Botulinum toxin injections into the hand represent another option for secondary Raynaud’s. Injected near the blood vessels of the fingers, the toxin blocks nerve signals that trigger vasospasm. Studies using a dorsal (back-of-hand) injection approach found improvements in hand function and Raynaud’s symptoms lasting approximately three months before repeat treatment is needed.
For the most severe cases, where fingers have developed ulcers or tissue death despite all medical therapy, a surgical procedure called periarterial sympathectomy can help. The surgeon strips away the tiny nerve fibers wrapped around the finger arteries that trigger spasm. In one study of patients with severe digital ischemia who had failed all medical treatments, 50 percent achieved complete ulcer healing within one month, and 100 percent healed by six months. Pain scores dropped significantly. This is a last-resort option, but it can prevent amputation in critical cases.
What Long-Term Management Looks Like
Living with Raynaud’s is less about finding a cure and more about building habits that keep attacks infrequent and mild. For the majority of people with primary Raynaud’s, that means layering up in cold weather, keeping hand warmers accessible, and knowing their personal temperature threshold. Some people go years between significant attacks once they’ve dialed in their approach.

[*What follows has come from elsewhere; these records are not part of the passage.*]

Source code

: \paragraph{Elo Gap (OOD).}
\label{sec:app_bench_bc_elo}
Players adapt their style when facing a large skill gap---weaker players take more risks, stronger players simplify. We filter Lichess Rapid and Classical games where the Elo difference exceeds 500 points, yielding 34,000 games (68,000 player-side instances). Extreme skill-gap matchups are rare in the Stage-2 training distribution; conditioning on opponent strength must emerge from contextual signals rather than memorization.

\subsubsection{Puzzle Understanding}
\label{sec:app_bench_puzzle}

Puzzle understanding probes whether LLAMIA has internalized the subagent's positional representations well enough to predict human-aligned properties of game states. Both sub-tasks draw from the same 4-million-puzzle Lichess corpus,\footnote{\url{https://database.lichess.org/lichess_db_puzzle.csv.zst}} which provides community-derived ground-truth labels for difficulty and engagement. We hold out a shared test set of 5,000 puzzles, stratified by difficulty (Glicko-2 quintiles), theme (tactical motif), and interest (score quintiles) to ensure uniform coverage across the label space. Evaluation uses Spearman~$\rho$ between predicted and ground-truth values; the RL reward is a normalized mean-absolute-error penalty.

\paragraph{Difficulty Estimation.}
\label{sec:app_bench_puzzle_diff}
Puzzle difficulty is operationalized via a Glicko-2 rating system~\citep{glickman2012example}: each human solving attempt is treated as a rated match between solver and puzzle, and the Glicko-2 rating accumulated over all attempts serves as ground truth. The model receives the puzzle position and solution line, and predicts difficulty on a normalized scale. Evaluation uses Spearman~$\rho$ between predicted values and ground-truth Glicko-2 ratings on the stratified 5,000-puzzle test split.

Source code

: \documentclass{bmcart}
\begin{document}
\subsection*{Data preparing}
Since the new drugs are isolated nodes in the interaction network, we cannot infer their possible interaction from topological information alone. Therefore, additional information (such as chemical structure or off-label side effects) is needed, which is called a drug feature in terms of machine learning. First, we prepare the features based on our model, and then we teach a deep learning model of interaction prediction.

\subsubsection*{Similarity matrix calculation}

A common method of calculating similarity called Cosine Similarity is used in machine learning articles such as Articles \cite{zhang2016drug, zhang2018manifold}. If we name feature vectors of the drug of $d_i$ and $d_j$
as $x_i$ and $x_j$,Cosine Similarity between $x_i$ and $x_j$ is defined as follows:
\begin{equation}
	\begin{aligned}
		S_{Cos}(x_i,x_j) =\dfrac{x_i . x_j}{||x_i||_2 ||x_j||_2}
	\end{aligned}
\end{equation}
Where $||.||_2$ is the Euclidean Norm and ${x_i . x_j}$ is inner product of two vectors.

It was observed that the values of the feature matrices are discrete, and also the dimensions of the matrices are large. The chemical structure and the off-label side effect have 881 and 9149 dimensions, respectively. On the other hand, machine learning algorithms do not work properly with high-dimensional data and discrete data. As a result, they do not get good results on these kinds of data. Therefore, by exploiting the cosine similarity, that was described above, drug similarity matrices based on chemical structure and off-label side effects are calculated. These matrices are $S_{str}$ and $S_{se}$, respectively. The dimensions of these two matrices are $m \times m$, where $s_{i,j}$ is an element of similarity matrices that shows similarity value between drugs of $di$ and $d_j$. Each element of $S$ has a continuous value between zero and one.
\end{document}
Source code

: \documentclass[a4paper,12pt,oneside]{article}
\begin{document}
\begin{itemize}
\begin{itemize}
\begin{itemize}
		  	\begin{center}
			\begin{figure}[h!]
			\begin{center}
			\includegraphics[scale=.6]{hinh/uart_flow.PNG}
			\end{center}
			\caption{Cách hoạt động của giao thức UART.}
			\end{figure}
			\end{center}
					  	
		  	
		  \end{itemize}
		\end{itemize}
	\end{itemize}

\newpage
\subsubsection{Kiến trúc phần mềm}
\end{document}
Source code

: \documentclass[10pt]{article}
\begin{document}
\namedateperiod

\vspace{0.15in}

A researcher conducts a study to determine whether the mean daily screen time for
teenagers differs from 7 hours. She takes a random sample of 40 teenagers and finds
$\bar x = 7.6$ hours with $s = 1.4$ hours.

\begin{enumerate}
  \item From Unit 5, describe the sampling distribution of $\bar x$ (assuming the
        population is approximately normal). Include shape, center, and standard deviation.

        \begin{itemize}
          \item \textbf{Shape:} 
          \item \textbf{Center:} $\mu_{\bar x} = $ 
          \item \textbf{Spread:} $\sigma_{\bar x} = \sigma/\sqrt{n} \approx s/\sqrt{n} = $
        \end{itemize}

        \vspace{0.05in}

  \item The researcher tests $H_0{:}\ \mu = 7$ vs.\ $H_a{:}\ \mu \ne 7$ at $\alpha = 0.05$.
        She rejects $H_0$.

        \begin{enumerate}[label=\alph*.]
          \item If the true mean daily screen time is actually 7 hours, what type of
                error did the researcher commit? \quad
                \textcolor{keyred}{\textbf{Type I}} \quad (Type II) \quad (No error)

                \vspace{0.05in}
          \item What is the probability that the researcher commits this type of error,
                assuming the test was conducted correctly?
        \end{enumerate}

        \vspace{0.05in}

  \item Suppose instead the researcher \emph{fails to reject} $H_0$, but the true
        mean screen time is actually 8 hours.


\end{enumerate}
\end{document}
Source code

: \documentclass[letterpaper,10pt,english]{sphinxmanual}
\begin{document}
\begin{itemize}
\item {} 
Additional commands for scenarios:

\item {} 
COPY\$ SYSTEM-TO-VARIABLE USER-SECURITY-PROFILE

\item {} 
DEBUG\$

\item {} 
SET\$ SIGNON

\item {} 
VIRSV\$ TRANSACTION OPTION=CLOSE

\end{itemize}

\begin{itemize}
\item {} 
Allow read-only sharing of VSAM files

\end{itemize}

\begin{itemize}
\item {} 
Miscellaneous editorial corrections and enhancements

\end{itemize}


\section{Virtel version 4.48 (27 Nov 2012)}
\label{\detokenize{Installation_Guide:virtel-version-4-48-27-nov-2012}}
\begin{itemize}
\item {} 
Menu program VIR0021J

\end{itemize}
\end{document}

For those with secondary Raynaud’s, long-term management also means staying on top of the underlying autoimmune condition with regular monitoring. Your doctor may check your nailfold capillaries periodically to track whether blood vessel changes are progressing. If you notice that attacks are becoming more frequent, lasting longer, or leaving sores on your fingertips, that’s a signal to revisit your treatment plan rather than something to wait out.
The condition doesn’t shorten life expectancy on its own, and primary Raynaud’s in particular carries very low risk of complications. While a permanent cure doesn’t exist today, the range of effective treatments means most people can keep Raynaud’s well controlled throughout their lives.